Top of DATA UNDER STUDY

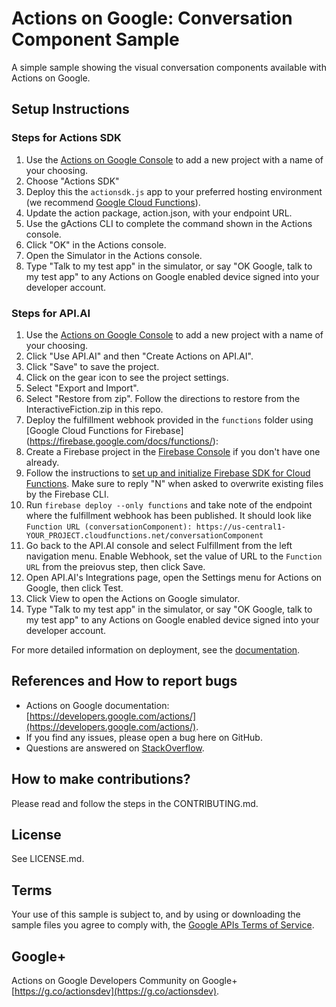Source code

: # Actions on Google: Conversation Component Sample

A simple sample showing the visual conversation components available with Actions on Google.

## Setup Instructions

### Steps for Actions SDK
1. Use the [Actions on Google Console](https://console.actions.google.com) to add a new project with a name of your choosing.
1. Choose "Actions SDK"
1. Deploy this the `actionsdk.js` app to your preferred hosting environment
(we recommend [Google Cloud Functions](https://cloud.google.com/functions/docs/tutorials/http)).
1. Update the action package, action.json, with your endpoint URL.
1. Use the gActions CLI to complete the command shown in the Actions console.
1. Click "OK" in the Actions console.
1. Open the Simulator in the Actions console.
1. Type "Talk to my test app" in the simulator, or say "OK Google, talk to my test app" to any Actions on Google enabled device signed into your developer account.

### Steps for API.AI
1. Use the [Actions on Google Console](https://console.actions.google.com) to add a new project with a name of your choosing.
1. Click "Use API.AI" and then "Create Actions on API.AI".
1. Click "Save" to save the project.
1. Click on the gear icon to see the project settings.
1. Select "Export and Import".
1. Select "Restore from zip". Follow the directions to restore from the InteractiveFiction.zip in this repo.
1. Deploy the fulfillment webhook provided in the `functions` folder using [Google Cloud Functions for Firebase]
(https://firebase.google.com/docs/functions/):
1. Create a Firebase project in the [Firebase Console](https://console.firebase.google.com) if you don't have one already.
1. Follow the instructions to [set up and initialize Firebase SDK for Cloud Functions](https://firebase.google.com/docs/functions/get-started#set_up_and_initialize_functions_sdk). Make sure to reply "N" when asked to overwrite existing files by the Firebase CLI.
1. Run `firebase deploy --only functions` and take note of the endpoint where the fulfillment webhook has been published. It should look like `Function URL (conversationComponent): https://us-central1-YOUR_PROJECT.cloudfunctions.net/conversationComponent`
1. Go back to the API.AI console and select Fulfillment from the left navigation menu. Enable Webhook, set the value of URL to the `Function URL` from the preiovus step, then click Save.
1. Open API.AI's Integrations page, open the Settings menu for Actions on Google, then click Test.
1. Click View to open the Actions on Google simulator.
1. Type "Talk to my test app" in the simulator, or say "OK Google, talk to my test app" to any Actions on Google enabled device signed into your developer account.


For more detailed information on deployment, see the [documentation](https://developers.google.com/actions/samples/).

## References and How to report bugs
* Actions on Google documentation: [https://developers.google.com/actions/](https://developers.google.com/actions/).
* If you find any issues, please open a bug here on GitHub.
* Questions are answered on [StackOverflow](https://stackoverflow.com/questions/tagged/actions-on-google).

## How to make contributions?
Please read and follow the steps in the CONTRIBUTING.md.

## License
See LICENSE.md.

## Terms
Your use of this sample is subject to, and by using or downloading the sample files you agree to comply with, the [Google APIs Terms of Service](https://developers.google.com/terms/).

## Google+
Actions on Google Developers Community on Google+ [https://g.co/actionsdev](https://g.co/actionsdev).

Bottom of DATA UNDER STUDY
Top of DATA UNDER STUDY

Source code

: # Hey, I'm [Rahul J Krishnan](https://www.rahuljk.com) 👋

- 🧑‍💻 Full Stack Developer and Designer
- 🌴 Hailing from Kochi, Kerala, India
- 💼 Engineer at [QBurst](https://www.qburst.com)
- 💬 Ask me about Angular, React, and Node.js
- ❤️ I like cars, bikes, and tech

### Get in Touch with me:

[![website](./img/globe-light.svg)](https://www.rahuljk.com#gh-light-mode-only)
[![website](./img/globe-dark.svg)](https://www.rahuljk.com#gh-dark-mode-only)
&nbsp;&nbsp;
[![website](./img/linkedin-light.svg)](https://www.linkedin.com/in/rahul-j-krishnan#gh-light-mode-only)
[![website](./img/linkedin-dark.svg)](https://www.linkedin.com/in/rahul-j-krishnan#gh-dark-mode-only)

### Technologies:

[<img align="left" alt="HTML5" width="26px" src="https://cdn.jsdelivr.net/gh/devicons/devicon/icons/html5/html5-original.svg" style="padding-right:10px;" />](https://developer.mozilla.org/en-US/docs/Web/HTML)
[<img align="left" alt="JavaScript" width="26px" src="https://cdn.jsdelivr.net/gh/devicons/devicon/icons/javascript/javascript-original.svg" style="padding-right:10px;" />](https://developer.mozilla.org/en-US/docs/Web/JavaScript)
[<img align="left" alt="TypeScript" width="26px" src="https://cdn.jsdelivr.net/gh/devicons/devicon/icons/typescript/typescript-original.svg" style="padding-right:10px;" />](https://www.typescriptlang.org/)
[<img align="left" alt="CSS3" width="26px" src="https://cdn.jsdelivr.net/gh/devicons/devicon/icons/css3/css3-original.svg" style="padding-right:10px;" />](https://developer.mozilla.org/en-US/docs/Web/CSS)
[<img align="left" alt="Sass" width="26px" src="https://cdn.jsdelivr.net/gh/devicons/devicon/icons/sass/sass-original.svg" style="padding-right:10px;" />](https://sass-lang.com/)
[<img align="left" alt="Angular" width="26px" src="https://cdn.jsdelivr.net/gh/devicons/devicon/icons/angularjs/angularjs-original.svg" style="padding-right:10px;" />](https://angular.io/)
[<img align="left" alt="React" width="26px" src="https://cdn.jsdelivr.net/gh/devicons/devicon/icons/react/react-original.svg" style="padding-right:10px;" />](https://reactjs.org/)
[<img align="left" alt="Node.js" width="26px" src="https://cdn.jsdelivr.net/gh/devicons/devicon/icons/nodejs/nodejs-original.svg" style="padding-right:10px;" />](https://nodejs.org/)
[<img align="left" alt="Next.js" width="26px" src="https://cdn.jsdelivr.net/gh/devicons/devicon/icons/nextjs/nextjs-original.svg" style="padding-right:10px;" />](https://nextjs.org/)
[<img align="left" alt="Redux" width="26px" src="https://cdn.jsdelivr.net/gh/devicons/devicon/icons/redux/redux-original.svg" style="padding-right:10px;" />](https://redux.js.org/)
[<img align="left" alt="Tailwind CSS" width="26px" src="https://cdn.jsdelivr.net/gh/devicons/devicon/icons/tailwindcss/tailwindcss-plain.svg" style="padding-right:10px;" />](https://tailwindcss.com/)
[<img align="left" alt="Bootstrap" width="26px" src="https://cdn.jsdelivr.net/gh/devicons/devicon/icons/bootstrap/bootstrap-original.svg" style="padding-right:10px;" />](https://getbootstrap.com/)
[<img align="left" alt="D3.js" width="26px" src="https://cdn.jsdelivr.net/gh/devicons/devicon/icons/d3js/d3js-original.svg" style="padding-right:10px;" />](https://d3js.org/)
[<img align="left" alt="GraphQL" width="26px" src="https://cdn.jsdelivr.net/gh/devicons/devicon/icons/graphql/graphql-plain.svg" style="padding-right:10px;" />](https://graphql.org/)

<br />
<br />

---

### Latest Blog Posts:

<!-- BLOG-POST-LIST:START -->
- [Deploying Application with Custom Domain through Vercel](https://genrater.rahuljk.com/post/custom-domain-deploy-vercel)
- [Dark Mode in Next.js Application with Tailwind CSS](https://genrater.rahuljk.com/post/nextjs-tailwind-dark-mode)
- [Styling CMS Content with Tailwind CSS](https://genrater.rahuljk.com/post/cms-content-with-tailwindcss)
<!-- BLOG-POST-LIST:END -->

Bottom of DATA UNDER STUDY

ABOUT THIS TASK. Count how many lines in the entries above hold the word "light". Give that number by itself.

RESULT OF THIS TASK. 2